# Using the CVXOPT Package to solve SVM Problems

CVXOPT is a free solver system for constrained optimistion problems (http://cvxopt.org) with an interface written in Python.

The interface is similar to that provided by Numpy, the only issue being that CVXOPT has its own notion of matrices and vectors, so programs using CVXOPT have to employ these CVXOPT versions.  Luckily there is a good interface to Numpy, so Numpy array objects, along with standard Python lists, can easily be translated to CVXOPT matrices.

The most important CVXOPT imports are "matrix", for matrix construction, and "solvers".

The CVXOPT "mul" function is useful if you want ot do element by element multiplication of matrices (we'll use this below).

In [None]:
from cvxopt import matrix, solvers, mul

Use matrix to build a matrix.  The only issue is that the arguments are in column-major order (the opposite to the Numpy convention).  To create a doube-precision float matrix, make sure that at least one of the entries has a decimal pint (or include the keyword argument "tc='d'").

In [None]:
A = matrix([[2.,0,3],[0,1,4]])   # Creates a 3 row, 2 column matrix.

In [None]:
A                                # Just gives shape and type, not contents.

In [None]:
print(A)                         # Explicit print needed to view contents. Note column-major.

In [None]:
print(matrix(5.0))               # A 1x1 matrix can be created using a single scalar

In [None]:
vec = matrix([1,1], tc='d')      # Column vectors by default (Nx1 matrices).

In [None]:
vec

In [None]:
print(vec)

In [None]:
print(A*vec)                     # '*' is matrix multiplication in CVXOPT, no "dot".

In [None]:
print(vec.T)                    # To make a row-vector, transpose a column-vector.

In [None]:
vec.T                           # Shape of transpose: 1 row, 2 columns.

In [None]:
print(matrix([[1],[2]]))        # Or you can do this!  Not recommended.

### Using the 'qp' solver.

Here's a manual run-through of building a linear SVM to solve the 2-input OR problem.
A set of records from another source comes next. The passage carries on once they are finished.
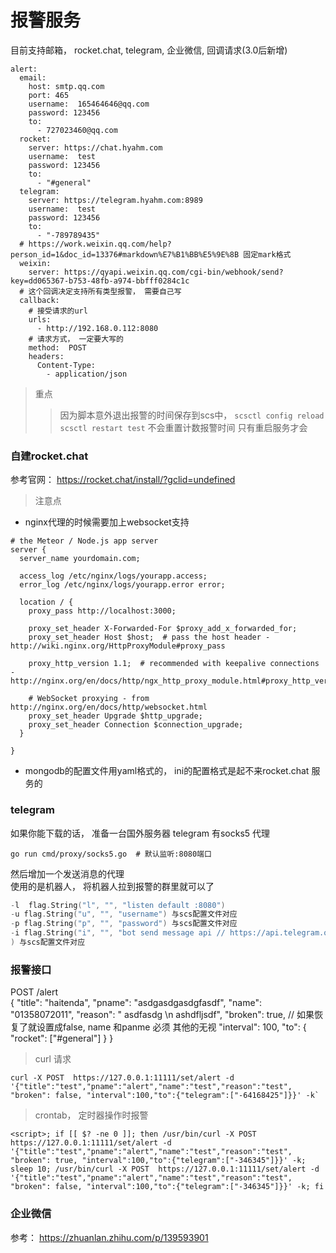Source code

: 
# 报警服务

目前支持邮箱， rocket.chat,  telegram, 企业微信, 回调请求(3.0后新增)
```
alert:
  email:
    host: smtp.qq.com
    port: 465
    username:  165464646@qq.com
    password: 123456
    to:
      - 727023460@qq.com
  rocket:
    server: https://chat.hyahm.com
    username:  test
    password: 123456
    to:
      - "#general"
  telegram:
    server: https://telegram.hyahm.com:8989
    username:  test
    password: 123456
    to:
      - "-789789435"
  # https://work.weixin.qq.com/help?person_id=1&doc_id=13376#markdown%E7%B1%BB%E5%9E%8B 固定mark格式
  weixin:
    server: https://qyapi.weixin.qq.com/cgi-bin/webhook/send?key=dd065367-b753-48fb-a974-bbfff0284c1c
  # 这个回调决定支持所有类型报警， 需要自己写
  callback:
    # 接受请求的url
    urls:
      - http://192.168.0.112:8080
    # 请求方式， 一定要大写的
    method:  POST
    headers:
      Content-Type:
        - application/json
```



> 重点
> > 因为脚本意外退出报警的时间保存到scs中，
> > `scsctl config reload `  ` scsctl restart test ` 不会重置计数报警时间
> > 只有重启服务才会

### 自建rocket.chat
参考官网： https://rocket.chat/install/?gclid=undefined
> 注意点
- nginx代理的时候需要加上websocket支持
```
# the Meteor / Node.js app server
server {
  server_name yourdomain.com;

  access_log /etc/nginx/logs/yourapp.access;
  error_log /etc/nginx/logs/yourapp.error error;

  location / {
    proxy_pass http://localhost:3000;

    proxy_set_header X-Forwarded-For $proxy_add_x_forwarded_for;
    proxy_set_header Host $host;  # pass the host header - http://wiki.nginx.org/HttpProxyModule#proxy_pass

    proxy_http_version 1.1;  # recommended with keepalive connections - http://nginx.org/en/docs/http/ngx_http_proxy_module.html#proxy_http_version

    # WebSocket proxying - from http://nginx.org/en/docs/http/websocket.html
    proxy_set_header Upgrade $http_upgrade;
    proxy_set_header Connection $connection_upgrade;
  }

}
```
- mongodb的配置文件用yaml格式的， ini的配置格式是起不来rocket.chat 服务的

### telegram

如果你能下载的话， 准备一台国外服务器
telegram 有socks5 代理
```
go run cmd/proxy/socks5.go  # 默认监听:8080端口
```
然后增加一个发送消息的代理  
使用的是机器人， 将机器人拉到报警的群里就可以了  
```go run cmd/proxy/telegram.go -l :8989
-l  flag.String("l", "", "listen default :8080")
-u flag.String("u", "", "username") 与scs配置文件对应
-p flag.String("p", "", "password") 与scs配置文件对应
-i flag.String("i", "", "bot send message api // https://api.telegram.org/bot<token>/sendMessage")
) 与scs配置文件对应
```


### 报警接口
POST  /alert  
{
    "title": "haitenda",
    "pname": "asdgasdgasdgfasdf",
    "name": "01358072011",
    "reason": " asdfasdg  \n ashdfljsdf",
    "broken": true,  // 如果恢复了就设置成false, name 和panme 必须 其他的无视
    "interval": 100,
    "to": {
        "rocket": ["#general"]
    }
}

> curl 请求
```
curl -X POST  https://127.0.0.1:11111/set/alert -d '{"title":"test","pname":"alert","name":"test","reason":"test", "broken": false, "interval":100,"to":{"telegram":["-64168425"]}}' -k`
```
> crontab， 定时器操作时报警
```
<script>; if [[ $? -ne 0 ]]; then /usr/bin/curl -X POST  https://127.0.0.1:11111/set/alert -d '{"title":"test","pname":"alert","name":"test","reason":"test", "broken": true, "interval":100,"to":{"telegram":["-346345"]}}' -k; sleep 10; /usr/bin/curl -X POST  https://127.0.0.1:11111/set/alert -d '{"title":"test","pname":"alert","name":"test","reason":"test", "broken": false, "interval":100,"to":{"telegram":["-346345"]}}' -k; fi
```
### 企业微信
参考：  https://zhuanlan.zhihu.com/p/139593901
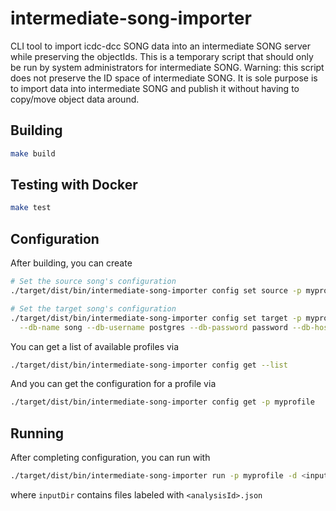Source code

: # intermediate-song-importer
CLI tool to import icdc-dcc SONG data into an intermediate SONG server while preserving the objectIds. 
This is a temporary script that should only be run by system administrators for intermediate SONG. 
Warning: this script does not preserve the ID space of intermediate SONG. It is sole purpose is to 
import data into intermediate SONG and publish it without having to copy/move object data around.


## Building
```bash
make build
```

## Testing with Docker
```bash
make test
```

## Configuration
After building, you can create 
```bash
# Set the source song's configuration
./target/dist/bin/intermediate-song-importer config set source -p myprofile -a <accessToken> -u <sourceSongUrl>

# Set the target song's configuration
./target/dist/bin/intermediate-song-importer config set target -p myprofile -a <accessToken> -u <sourceSongUrl> \
  --db-name song --db-username postgres --db-password password --db-hostname localhost --db-port 5432
```

You can get a list of available profiles via
```bash
./target/dist/bin/intermediate-song-importer config get --list
```

And you can get the configuration for a profile via
```bash
./target/dist/bin/intermediate-song-importer config get -p myprofile
```

## Running
After completing configuration, you can run with
```bash
./target/dist/bin/intermediate-song-importer run -p myprofile -d <inputDir>
```
where `inputDir` contains files labeled with `<analysisId>.json`
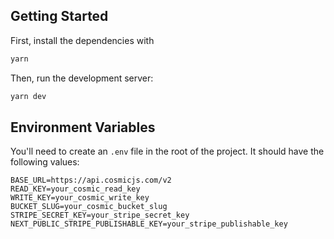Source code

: ## Getting Started

First, install the dependencies with

```bash
yarn
```

Then, run the development server:

```bash
yarn dev
```

## Environment Variables

You'll need to create an `.env` file in the root of the project. It should have the following values:

```env
BASE_URL=https://api.cosmicjs.com/v2
READ_KEY=your_cosmic_read_key
WRITE_KEY=your_cosmic_write_key
BUCKET_SLUG=your_cosmic_bucket_slug
STRIPE_SECRET_KEY=your_stripe_secret_key
NEXT_PUBLIC_STRIPE_PUBLISHABLE_KEY=your_stripe_publishable_key
```
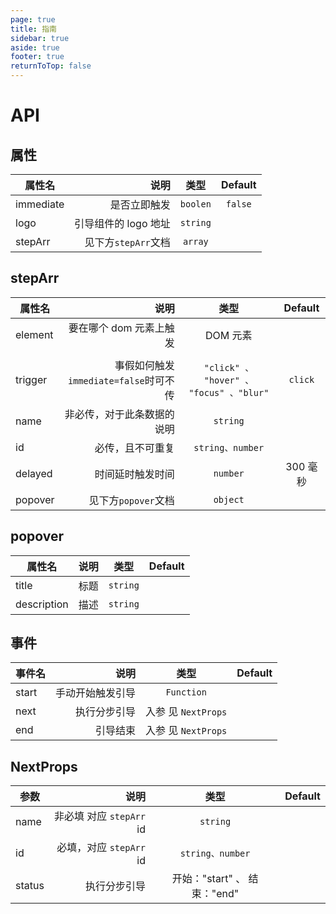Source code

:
 ```yaml
---
page: true
title: 指南
sidebar: true
aside: true
footer: true
returnToTop: false
---
```


# API

## 属性

| 属性名    |                 说明 |   类型   | Default |
| --------- | -------------------: | :------: | :-----: |
| immediate |         是否立即触发 | `boolen` | `false` |
| logo      | 引导组件的 logo 地址 | `string` |         |
| stepArr   |  见下方`stepArr`文档 | `array`  |         |

## stepArr

| 属性名  |                                   说明 |                   类型                   | Default  |
| ------- | -------------------------------------: | :--------------------------------------: | :------: |
| element |                要在哪个 dom 元素上触发 |                 DOM 元素                 |
|         |
| trigger | 事假如何触发 `immediate=false`时可不传 | `"click" 、 "hover" 、 "focus" 、"blur"` | `click`  |
| name    |             非必传，对于此条数据的说明 |                 `string`                 |          |
| id      |                       必传，且不可重复 |             `string、number`             |          |
| delayed |                       时间延时触发时间 |                 `number`                 | 300 毫秒 |
| popover |                    见下方`popover`文档 |                 `object`                 |          |

## popover

| 属性名      | 说明 |   类型   | Default |
| ----------- | ---: | :------: | :-----: |
| title       | 标题 | `string` |         |
| description | 描述 | `string` |         |

## 事件

| 事件名 |             说明 |        类型         | Default |
| ------ | ---------------: | :-----------------: | :-----: |
| start  | 手动开始触发引导 |     `Function`      |         |
| next   |     执行分步引导 | 入参 见 `NextProps` |         |
| end    |         引导结束 | 入参 见 `NextProps` |         |

## NextProps

| 参数   |                     说明 |             类型             | Default |
| ------ | -----------------------: | :--------------------------: | :-----: |
| name   | 非必填 对应 `stepArr` id |           `string`           |         |
| id     |  必填，对应 `stepArr` id |       `string、number`       |         |
| status |             执行分步引导 | 开始："start" 、 结束："end" |         |
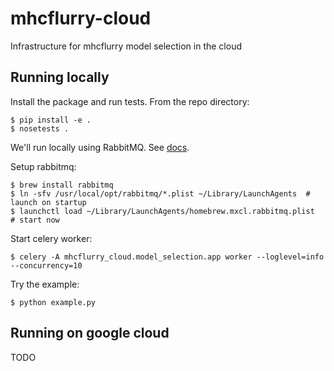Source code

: # mhcflurry-cloud
Infrastructure for mhcflurry model selection in the cloud

## Running locally

Install the package and run tests. From the repo directory:
```
$ pip install -e .
$ nosetests .
```

We'll run locally using RabbitMQ. See [docs](http://docs.celeryproject.org/en/latest/getting-started/brokers/rabbitmq.html#broker-rabbitmq).

Setup rabbitmq:
```
$ brew install rabbitmq
$ ln -sfv /usr/local/opt/rabbitmq/*.plist ~/Library/LaunchAgents  # launch on startup
$ launchctl load ~/Library/LaunchAgents/homebrew.mxcl.rabbitmq.plist  # start now
```

Start celery worker:
```
$ celery -A mhcflurry_cloud.model_selection.app worker --loglevel=info --concurrency=10
```

Try the example:
```
$ python example.py
```

## Running on google cloud

TODO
First create a vector of the desired outputs.  Note that the vector is forced to be a
float one because of the decimal point in the first entry.  Alternatively, specify "tc='d'" as
a keyword in the constructor.

It is important to use double-precision float matrices everywhere here, as the "qp" solver
expects all its arguments to be matrices of double-precision numbers.

In [None]:
t=matrix([-1.,1,1,1])

It can be useful to create a cross-product matrix $t_it_j$ of the training inputs and multiply it elementwise by a cross-product matrix of input vectors to create the CVXOPT $P$ matrix.

In [None]:
print(t*t.T)

Input vectors $\vec{x_i}$, One vector per row of the $X$ matrix.  Note the use of "tc='d'" keyword to the constructor in order to force double-precision.

In [None]:
X=matrix([[0,0,1,1],[0,1,0,1]], tc='d')

In [None]:
print(X)

Cross-product matrix of input vectors $\vec{x_i}.\vec{x_j}$.  

For a kernel
SVM, you would need to build an $N \times N$ matrix of the results of applying the kernel
function, $K(\vec{x_i}.\vec{x_j})$.

In [None]:
print(X*X.T)

The $P$ matrix to input to the qp solver is the elementwise product of these two cross-product matrices.  In CVXOPT, the routine "mul" provides element by element multiplication of two matrices.

In [None]:
P=mul(t*t.T,X*X.T)

In [None]:
print(P)

Now construct all the other required matrices for the solver.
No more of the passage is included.